INPUT MATERIAL:
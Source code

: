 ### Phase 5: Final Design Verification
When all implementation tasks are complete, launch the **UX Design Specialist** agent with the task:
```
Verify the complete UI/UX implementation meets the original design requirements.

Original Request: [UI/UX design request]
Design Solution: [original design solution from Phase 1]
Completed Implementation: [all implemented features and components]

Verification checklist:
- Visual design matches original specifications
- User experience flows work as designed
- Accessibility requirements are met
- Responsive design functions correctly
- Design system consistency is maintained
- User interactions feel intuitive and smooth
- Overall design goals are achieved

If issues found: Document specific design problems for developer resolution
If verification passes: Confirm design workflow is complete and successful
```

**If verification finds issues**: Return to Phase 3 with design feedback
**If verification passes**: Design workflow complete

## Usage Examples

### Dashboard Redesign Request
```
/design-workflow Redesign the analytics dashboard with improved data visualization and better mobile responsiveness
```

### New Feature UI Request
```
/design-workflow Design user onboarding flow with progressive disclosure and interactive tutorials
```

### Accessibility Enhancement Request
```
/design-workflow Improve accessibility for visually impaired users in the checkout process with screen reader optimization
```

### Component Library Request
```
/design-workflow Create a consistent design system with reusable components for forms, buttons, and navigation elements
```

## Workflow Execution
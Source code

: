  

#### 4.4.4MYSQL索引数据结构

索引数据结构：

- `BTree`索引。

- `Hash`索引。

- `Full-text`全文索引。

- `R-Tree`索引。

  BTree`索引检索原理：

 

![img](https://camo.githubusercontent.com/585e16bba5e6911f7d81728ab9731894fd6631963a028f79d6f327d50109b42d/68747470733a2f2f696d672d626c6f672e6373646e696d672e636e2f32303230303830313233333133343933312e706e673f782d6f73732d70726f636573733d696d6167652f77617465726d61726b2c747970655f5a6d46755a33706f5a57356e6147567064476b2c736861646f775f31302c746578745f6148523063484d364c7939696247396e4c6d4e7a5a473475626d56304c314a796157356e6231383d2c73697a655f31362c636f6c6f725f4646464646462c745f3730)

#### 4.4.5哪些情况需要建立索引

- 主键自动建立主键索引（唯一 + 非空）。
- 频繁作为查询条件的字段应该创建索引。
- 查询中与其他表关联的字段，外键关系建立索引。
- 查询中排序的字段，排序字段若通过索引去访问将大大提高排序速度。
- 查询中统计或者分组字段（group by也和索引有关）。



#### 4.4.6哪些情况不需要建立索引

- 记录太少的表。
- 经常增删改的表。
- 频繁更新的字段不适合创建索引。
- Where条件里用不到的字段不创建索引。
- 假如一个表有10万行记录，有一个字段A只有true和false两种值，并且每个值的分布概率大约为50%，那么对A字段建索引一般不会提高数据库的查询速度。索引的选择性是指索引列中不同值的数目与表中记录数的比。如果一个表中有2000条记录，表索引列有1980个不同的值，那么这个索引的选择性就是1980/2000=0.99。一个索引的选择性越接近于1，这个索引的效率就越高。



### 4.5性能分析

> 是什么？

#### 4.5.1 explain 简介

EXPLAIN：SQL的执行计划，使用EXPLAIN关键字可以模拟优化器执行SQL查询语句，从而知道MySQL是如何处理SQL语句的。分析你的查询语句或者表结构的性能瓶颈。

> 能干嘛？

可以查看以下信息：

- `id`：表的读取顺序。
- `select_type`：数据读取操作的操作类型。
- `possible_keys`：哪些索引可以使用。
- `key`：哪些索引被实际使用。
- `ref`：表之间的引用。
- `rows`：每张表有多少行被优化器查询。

BRIEF:
Check each line of the data above for the word "Redesign" and state how many lines contain it, with no other text.

ANSWER BOX:
2